------ LISTED RECORDS

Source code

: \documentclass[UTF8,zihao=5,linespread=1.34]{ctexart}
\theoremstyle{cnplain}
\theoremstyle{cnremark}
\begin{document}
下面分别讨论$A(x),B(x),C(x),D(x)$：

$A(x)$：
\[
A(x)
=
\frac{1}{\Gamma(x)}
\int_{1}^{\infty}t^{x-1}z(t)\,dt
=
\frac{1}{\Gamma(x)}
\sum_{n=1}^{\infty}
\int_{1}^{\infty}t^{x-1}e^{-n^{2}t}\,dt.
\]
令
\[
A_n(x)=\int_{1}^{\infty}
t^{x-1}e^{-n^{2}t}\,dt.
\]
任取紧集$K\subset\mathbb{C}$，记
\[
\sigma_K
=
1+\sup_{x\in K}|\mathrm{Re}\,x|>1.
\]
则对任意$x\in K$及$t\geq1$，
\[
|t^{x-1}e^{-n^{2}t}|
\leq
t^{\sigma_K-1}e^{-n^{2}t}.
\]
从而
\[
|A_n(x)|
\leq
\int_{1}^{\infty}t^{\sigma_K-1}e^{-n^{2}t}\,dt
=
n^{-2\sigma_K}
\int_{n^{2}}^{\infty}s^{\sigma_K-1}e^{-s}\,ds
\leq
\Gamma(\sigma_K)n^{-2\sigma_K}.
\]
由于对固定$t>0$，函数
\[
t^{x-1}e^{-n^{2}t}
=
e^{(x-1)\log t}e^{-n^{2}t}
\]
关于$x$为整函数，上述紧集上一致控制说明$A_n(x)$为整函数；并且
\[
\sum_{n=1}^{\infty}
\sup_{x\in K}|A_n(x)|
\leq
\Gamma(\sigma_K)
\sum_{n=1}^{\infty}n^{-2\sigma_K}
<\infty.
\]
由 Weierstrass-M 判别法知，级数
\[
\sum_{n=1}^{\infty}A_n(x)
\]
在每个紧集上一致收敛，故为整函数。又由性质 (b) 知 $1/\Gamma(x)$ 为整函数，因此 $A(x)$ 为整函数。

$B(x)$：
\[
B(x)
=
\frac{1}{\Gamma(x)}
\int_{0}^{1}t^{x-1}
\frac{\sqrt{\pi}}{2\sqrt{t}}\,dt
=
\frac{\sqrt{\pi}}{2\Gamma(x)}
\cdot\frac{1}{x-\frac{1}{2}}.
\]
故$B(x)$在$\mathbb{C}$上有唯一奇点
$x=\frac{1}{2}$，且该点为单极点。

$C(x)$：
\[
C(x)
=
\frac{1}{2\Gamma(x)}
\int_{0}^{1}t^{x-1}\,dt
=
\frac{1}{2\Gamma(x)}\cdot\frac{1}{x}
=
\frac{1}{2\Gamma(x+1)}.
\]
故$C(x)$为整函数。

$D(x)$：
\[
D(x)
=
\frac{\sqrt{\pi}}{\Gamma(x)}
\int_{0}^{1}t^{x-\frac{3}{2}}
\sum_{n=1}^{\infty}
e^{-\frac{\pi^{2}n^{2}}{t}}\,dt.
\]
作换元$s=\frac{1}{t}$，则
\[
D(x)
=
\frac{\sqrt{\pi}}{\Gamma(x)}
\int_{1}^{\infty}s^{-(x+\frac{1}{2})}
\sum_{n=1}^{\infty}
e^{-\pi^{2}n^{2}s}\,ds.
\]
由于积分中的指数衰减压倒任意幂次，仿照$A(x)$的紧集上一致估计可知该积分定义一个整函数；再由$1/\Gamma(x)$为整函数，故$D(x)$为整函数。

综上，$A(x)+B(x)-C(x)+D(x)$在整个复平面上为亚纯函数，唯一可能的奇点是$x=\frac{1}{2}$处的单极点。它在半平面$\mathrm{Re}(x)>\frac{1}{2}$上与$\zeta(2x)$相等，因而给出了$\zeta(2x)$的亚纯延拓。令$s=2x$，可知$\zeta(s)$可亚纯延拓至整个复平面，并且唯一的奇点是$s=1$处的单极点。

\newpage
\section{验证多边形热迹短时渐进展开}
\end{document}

------------

__YOUR INSTRUCTIONS__.
In the entries above, find each line with the word "cdot" and show it.

__EXPECTED ANSWER__.
\cdot\frac{1}{x-\frac{1}{2}}.
\frac{1}{2\Gamma(x)}\cdot\frac{1}{x}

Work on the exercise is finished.